By SCOTT MCKIE B.P.
ONE FEATHER STAFF
By now, I’m sure you’ve heard of the tragic death of the 22-month-old Atlanta boy who died after being left in a hot car by his father. While the events that led up to that tragedy are for a jury to decide, the thought of leaving a child in a car on a hot day is unthinkable to most of us.
With that in mind, shouldn’t that same reasoning be extended to animals?
A few weeks ago, I was coming out of Harrah’s Cherokee Casino Resort after covering an event there, and I entered the parking garage. After opening the doors to the garage, I immediately heard barking. I looked around and didn’t see any dogs roaming around so I figured they must be in a car.
And, they were. Two small Dachshunds were locked in a SUV with the windows rolled all the way up.
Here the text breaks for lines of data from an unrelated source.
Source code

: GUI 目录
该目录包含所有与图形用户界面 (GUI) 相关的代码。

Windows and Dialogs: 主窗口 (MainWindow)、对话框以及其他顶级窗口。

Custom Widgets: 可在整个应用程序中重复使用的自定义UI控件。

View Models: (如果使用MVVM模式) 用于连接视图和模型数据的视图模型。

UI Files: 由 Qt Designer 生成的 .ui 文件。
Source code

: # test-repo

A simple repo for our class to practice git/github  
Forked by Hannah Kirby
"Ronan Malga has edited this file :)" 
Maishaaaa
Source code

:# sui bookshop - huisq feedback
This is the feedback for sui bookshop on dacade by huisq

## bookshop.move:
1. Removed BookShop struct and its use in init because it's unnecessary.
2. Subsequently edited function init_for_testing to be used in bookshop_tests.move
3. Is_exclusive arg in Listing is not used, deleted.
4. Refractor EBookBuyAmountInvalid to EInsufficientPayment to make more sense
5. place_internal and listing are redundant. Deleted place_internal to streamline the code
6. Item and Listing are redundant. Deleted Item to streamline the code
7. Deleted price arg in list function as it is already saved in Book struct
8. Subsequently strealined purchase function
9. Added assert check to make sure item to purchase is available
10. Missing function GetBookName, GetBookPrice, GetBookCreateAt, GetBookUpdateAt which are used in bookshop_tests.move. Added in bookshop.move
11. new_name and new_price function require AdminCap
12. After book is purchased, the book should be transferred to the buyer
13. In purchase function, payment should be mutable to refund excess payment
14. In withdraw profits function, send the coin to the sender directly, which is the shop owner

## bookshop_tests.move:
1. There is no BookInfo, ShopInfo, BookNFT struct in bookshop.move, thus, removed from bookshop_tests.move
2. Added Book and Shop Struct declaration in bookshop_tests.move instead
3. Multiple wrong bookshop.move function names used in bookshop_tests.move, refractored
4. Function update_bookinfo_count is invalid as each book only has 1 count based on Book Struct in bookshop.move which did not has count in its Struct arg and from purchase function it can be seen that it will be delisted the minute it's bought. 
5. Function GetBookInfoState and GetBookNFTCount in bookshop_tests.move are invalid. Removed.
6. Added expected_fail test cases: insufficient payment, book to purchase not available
It was a particularly humid day and probably around 80 degrees in the parking garage.
I’m sure the owner thought that the garage was in the shade so what’s the harm?
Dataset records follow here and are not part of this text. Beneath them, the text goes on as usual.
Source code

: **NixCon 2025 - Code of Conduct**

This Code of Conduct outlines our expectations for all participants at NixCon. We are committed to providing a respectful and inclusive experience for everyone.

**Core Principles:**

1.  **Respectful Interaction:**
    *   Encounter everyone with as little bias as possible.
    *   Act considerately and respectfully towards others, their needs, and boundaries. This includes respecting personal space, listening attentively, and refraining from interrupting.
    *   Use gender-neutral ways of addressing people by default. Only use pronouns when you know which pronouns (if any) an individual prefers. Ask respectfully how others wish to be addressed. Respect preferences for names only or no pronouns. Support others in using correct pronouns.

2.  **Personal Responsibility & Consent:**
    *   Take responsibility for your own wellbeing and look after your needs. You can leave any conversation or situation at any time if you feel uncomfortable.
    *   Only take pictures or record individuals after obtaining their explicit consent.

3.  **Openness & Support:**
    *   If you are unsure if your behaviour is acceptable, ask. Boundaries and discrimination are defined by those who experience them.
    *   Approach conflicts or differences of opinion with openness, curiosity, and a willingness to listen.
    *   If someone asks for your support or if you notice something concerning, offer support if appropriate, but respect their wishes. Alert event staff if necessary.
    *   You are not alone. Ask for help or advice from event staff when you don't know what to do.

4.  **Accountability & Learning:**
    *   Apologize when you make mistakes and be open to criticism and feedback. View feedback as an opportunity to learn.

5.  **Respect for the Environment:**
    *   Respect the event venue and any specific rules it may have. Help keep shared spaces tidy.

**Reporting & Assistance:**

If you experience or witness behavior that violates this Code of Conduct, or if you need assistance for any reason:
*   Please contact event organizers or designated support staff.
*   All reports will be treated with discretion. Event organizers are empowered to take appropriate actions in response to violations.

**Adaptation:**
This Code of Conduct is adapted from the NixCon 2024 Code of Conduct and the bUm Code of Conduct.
According to the American Veterinary Medical Association (AVMA), temperatures within a vehicle can rise to 99 degrees after 10 minutes if the outside temperature is 80 degrees. There is no telling how long those poor dogs were in that vehicle. If they had been there more than 50 minutes, the temperatures inside could have reached 121 degrees.
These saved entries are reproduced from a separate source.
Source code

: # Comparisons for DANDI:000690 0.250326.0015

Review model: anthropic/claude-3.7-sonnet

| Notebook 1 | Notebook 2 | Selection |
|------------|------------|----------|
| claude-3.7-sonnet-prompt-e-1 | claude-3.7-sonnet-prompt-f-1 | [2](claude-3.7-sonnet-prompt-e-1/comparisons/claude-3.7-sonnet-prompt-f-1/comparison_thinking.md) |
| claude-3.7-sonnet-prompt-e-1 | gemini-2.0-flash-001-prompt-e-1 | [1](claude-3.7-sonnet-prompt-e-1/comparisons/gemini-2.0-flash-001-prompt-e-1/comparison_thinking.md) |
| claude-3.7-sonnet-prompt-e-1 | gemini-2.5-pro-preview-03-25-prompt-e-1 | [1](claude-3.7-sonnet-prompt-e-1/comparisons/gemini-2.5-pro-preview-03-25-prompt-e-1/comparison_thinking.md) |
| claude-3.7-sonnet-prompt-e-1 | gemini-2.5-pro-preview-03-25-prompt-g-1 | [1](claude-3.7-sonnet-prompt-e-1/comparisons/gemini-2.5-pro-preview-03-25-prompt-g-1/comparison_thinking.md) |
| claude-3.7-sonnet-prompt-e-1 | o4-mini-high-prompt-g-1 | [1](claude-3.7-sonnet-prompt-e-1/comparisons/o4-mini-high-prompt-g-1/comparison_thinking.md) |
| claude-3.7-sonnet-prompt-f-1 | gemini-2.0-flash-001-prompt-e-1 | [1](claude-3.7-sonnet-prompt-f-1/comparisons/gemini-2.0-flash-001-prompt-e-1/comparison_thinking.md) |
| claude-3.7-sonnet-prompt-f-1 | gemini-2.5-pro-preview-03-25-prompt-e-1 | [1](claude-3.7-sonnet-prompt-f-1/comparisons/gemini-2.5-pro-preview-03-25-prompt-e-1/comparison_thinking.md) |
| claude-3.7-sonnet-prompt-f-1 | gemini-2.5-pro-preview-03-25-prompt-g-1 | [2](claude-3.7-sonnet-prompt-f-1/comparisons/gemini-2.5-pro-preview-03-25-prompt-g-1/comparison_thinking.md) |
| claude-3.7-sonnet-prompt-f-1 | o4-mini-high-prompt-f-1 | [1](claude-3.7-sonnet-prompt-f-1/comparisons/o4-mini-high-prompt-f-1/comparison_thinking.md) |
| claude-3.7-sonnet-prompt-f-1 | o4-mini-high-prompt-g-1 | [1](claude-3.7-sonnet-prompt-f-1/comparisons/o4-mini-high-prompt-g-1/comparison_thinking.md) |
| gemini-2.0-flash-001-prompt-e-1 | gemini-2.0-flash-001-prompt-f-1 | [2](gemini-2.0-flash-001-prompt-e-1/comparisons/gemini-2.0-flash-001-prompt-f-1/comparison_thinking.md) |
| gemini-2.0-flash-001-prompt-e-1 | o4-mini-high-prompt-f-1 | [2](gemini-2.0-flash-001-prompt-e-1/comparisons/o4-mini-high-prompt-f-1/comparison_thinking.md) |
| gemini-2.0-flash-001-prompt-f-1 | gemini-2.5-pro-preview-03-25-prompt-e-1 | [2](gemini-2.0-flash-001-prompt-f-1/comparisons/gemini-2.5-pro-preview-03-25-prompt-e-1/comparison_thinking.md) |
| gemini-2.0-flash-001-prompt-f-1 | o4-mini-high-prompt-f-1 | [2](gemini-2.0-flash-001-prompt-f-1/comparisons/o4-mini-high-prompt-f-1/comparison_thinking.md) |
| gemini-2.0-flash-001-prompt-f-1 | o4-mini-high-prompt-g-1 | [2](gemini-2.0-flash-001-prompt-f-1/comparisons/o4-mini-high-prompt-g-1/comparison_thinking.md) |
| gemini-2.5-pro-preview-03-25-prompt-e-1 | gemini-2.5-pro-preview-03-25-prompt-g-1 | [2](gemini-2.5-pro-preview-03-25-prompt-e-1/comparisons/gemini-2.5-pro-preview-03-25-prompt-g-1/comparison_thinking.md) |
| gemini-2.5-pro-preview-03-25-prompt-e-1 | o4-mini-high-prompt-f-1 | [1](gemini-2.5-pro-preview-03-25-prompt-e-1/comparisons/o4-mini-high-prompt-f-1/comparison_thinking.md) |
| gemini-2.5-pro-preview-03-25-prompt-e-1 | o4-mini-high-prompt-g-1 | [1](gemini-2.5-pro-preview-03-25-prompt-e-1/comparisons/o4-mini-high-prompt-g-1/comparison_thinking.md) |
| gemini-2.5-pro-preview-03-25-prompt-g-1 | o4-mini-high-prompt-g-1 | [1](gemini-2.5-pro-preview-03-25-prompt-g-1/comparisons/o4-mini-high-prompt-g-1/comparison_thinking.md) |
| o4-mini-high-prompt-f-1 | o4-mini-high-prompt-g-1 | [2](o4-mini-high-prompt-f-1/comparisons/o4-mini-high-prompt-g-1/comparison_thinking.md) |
Information from the AVMA states, “Your vehicle can quickly reach a temperature that puts your pet at risk of serious illness and even death, even on a day that doesn’t seem hot to you. And, cracking the windows makes no difference.”
Keep your pets safe from illness or death. On hot days, do not leave them in your vehicle…under any circumstances.
As an aside, I called Cherokee Dispatch so hopefully the two dogs were rescued before they became ill or worse.